>>>>>

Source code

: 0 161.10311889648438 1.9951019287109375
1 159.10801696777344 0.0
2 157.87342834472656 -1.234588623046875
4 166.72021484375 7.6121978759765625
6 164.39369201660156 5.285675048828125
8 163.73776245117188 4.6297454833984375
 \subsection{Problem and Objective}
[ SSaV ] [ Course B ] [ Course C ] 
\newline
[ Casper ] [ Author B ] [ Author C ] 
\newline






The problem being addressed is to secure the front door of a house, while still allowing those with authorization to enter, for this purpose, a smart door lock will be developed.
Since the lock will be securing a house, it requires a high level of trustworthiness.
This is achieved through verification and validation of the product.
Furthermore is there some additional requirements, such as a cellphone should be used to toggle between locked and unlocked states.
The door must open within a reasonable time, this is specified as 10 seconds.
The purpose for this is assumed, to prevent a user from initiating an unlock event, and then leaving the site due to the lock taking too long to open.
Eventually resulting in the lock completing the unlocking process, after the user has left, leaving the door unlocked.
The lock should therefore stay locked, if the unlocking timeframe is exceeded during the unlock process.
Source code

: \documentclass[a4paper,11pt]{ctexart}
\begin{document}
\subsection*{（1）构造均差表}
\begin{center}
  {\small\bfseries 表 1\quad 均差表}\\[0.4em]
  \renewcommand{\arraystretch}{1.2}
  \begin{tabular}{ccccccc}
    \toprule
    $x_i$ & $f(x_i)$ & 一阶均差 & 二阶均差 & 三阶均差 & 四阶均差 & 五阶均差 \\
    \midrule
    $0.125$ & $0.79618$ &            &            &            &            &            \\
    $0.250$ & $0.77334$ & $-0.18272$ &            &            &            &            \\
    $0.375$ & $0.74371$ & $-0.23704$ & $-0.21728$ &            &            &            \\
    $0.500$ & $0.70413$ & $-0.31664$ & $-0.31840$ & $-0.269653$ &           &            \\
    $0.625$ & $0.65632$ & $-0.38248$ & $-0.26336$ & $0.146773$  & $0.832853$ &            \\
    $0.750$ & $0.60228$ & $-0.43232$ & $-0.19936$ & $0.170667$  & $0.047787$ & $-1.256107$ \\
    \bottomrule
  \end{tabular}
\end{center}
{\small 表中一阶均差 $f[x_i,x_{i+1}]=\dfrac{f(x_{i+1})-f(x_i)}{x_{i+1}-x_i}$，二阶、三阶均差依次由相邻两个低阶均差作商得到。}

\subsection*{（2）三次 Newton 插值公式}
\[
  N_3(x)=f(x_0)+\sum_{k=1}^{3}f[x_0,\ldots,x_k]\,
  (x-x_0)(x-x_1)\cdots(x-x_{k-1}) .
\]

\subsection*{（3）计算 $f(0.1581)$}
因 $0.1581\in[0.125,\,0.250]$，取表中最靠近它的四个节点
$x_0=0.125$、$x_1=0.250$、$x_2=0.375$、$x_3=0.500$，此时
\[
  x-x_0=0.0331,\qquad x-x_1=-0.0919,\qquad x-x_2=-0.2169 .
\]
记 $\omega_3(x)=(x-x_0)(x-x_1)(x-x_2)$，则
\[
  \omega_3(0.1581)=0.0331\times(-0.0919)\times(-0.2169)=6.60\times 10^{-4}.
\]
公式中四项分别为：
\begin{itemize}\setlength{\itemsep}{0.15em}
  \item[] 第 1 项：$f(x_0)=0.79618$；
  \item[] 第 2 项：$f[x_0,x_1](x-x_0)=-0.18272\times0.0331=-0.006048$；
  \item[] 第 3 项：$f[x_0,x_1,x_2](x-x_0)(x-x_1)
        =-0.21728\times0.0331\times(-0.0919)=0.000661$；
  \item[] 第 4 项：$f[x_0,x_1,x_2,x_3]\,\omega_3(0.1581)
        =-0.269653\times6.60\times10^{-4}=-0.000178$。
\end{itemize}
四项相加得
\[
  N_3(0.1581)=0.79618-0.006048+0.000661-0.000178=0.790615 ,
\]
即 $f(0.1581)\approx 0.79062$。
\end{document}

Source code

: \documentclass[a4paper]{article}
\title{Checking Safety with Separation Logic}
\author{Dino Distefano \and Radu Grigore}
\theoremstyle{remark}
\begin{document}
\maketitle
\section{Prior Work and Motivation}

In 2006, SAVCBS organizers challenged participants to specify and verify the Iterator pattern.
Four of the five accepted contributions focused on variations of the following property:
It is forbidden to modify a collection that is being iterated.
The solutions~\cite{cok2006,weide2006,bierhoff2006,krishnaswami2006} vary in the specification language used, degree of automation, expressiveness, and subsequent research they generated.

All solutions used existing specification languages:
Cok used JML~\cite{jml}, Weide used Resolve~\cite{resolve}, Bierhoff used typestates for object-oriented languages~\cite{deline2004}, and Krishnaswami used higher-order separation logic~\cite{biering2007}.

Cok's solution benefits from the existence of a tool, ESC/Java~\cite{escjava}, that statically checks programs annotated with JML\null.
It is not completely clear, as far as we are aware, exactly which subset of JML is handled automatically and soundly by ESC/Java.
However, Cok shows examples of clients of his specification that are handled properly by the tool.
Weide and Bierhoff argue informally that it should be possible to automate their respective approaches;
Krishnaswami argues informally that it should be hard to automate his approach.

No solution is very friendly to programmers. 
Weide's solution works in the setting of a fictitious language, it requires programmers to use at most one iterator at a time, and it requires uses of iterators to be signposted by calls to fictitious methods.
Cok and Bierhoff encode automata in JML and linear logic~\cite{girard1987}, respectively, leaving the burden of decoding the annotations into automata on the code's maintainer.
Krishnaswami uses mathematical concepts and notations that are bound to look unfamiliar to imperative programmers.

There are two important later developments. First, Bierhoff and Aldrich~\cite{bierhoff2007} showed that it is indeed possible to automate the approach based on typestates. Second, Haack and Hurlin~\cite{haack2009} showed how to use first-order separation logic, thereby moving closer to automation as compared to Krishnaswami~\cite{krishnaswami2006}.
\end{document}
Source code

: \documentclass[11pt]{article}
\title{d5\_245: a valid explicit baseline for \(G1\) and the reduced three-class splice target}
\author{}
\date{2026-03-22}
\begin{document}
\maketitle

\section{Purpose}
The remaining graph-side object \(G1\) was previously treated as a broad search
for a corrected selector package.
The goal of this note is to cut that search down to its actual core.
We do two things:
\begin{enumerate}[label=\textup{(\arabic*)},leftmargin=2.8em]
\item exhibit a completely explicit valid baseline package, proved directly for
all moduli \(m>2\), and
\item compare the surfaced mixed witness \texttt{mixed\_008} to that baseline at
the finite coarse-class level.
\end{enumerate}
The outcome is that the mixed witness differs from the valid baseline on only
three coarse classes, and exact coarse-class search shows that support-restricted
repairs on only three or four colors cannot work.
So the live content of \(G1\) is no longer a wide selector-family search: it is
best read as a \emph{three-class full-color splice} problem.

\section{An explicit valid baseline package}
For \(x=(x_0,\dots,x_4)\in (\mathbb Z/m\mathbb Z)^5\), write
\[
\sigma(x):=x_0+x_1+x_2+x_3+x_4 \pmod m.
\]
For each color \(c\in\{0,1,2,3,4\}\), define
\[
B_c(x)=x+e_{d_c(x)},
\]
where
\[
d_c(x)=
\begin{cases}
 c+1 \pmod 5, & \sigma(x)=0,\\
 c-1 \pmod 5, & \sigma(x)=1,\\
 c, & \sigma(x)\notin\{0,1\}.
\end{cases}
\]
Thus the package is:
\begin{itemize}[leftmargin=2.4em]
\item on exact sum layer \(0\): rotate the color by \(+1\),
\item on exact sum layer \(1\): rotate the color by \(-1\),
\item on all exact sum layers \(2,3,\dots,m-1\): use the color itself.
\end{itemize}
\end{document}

<<<<<

## WORK INSTRUCTIONS
Could you repeat exactly the lines above from the line with "However, Cok shows" up to and including the line with "best read as", and only those?

## EXERCISE SOLUTION
However, Cok shows examples of clients of his specification that are handled properly by the tool.
Weide and Bierhoff argue informally that it should be possible to automate their respective approaches;
Krishnaswami argues informally that it should be hard to automate his approach.

No solution is very friendly to programmers. 
Weide's solution works in the setting of a fictitious language, it requires programmers to use at most one iterator at a time, and it requires uses of iterators to be signposted by calls to fictitious methods.
Cok and Bierhoff encode automata in JML and linear logic~\cite{girard1987}, respectively, leaving the burden of decoding the annotations into automata on the code's maintainer.
Krishnaswami uses mathematical concepts and notations that are bound to look unfamiliar to imperative programmers.

There are two important later developments. First, Bierhoff and Aldrich~\cite{bierhoff2007} showed that it is indeed possible to automate the approach based on typestates. Second, Haack and Hurlin~\cite{haack2009} showed how to use first-order separation logic, thereby moving closer to automation as compared to Krishnaswami~\cite{krishnaswami2006}.
\end{document}
Source code

: \documentclass[11pt]{article}
\title{d5\_245: a valid explicit baseline for \(G1\) and the reduced three-class splice target}
\author{}
\date{2026-03-22}
\begin{document}
\maketitle

\section{Purpose}
The remaining graph-side object \(G1\) was previously treated as a broad search
for a corrected selector package.
The goal of this note is to cut that search down to its actual core.
We do two things:
\begin{enumerate}[label=\textup{(\arabic*)},leftmargin=2.8em]
\item exhibit a completely explicit valid baseline package, proved directly for
all moduli \(m>2\), and
\item compare the surfaced mixed witness \texttt{mixed\_008} to that baseline at
the finite coarse-class level.
\end{enumerate}
The outcome is that the mixed witness differs from the valid baseline on only
three coarse classes, and exact coarse-class search shows that support-restricted
repairs on only three or four colors cannot work.
So the live content of \(G1\) is no longer a wide selector-family search: it is
best read as a \emph{three-class full-color splice} problem.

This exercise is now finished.